Part of the Semantic Representation series:
- Constructing a Knowledge Graph on Sri Lankan Politics
- Ingesting and Visualizing RDF Data with Neo4j
- Further querying on the Knowledge Graph of Sri Lankan PoliticsThis post!
Introduction
In this article, we will perform some more in-depth querying on the knowledge graph of Sri Lankan politics we created earlier. This knowledge graph contains rich data about the Sri Lankan political landscape.
Querying a Single Entity
A basic operation is to query for a single entity. Here, we try to get the node of the second President of Sri Lanka, J. R. Jayewardene. The following Cypher query will return the target node:
MATCH (n:PERSON {label: 'Junius Richard Jayewardene'})
RETURN n
Upon expansion, we can get the following visualization in the browser:
Notice the nodes, relationships, and color coding according to labels. This simple query helps in isolating specific individuals within the graph.
Finding Politicians with the Most Party Memberships
Next, let’s find out which politicians have the most number of party memberships. Here, we aim to get the top 3:
MATCH (p:PERSON)-[r:memberOf]->(party:PARTY_OR_COALITION)
WITH p, COUNT(r) AS MembershipCount, COLLECT(party.label) AS Parties
ORDER BY MembershipCount DESC
LIMIT 3
RETURN p.label AS Politician, MembershipCount, Parties
This query will return a list of politicians, the count of their party memberships, and the parties they are associated with.
Shortest Path Analysis
Shortest path analysis is a powerful method to uncover the most direct connections between two entities. This can be particularly insightful in political networks, where relationships and affiliations play a crucial role.

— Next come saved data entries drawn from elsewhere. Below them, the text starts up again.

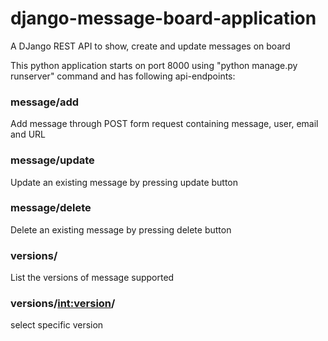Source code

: # django-message-board-application
A DJango REST API to show, create and update messages on board

This python application starts on port 8000 using "python manage.py runserver" command and has following api-endpoints:

### message/add
Add message through POST form request containing message, user, email and URL
### message/update
Update an existing message by pressing update button
### message/delete
Delete an existing message by pressing delete button
### versions/
List the versions of message supported
### versions/<int:version>/
select specific version

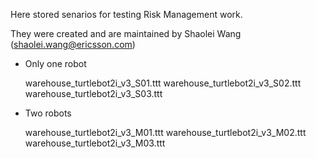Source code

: Here stored senarios for testing Risk Management work.

They were created and are maintained by Shaolei Wang (shaolei.wang@ericsson.com)


- Only one robot

	warehouse_turtlebot2i_v3_S01.ttt
	warehouse_turtlebot2i_v3_S02.ttt
	warehouse_turtlebot2i_v3_S03.ttt
        
- Two robots
	
    warehouse_turtlebot2i_v3_M01.ttt
	warehouse_turtlebot2i_v3_M02.ttt
	warehouse_turtlebot2i_v3_M03.ttt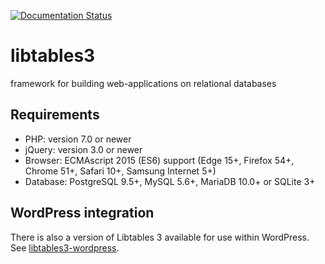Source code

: [![Documentation Status](https://readthedocs.org/projects/libtables3/badge/?version=latest)](https://libtables3.readthedocs.io/en/latest/?badge=latest)

# libtables3
framework for building web-applications on relational databases

## Requirements
  * PHP: version 7.0 or newer
  * jQuery: version 3.0 or newer
  * Browser: ECMAscript 2015 (ES6) support (Edge 15+, Firefox 54+, Chrome 51+, Safari 10+, Samsung Internet 5+)
  * Database: PostgreSQL 9.5+, MySQL 5.6+, MariaDB 10.0+ or SQLite 3+

## WordPress integration

There is also a version of Libtables 3 available for use within WordPress. See [libtables3-wordpress](https://github.com/bartnv/libtables3-wordpress/).
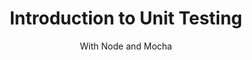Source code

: ---
title: Introduction to Unit Testing
subtitle: With Node and Mocha
link: https://medium.com/@andepaulj/introduction-to-unit-testing-29205240553f
image: posts/intro-to-unit-testing.png
---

We can use common algorithms such as Dijkstra’s or A* for shortest path calculation. In Neo4j, the shortestPath
function provides an efficient way to find the shortest path between nodes. Here, we demonstrate how to find the shortest path between two prominent Sri Lankan politicians, Sajith Premadasa and Anura Kumara Dissanayake, allowing only specific types of relationships:
MATCH (start:PERSON {label: 'Sajith Premadasa'}), (end:PERSON {label: 'Anura Kumara Dissanayake'})
MATCH path = shortestPath((start)-[:educatedAt|memberOf*]-(end))
RETURN path
This query restricts the path to only include educatedAt
and memberOf
relationships. The result will show the shortest path, if it exists, between the two politicians through their educational institutions and party memberships.
Additional Insights
Beyond these basic and advanced queries, you can extract various other insights from the knowledge graph. Here are a few examples:
-
Top Educational Institutions for Politicians:
MATCH (e:EducationalInstitute)<-[:educatedAt]-(p:PERSON) RETURN e.label AS Institution, COUNT(p) AS AlumniCount ORDER BY AlumniCount DESC LIMIT 5
-
Most Connected Politician (by the number of relationships):
MATCH (p:PERSON)-[r]-() RETURN p.label AS Politician, COUNT(r) AS Connections ORDER BY Connections DESC LIMIT 5
-
Politicians by Ideology:
MATCH (p:PERSON)-[:memberOf]->(:PARTY_OR_COALITION)-[:hasIdeology]->(i:POLTICAL_IDEOLOGY) RETURN i.label AS Ideology, COUNT(p) AS PoliticianCount ORDER BY PoliticianCount DESC
Conclusion
Using Neo4j and Cypher queries, we can perform powerful and insightful analyses on a knowledge graph. From querying individual entities to performing complex shortest path analysis and uncovering hidden patterns. Next we will try to look at some powerful features that are exclusive to graph databases like centrality measures and clustering nodes.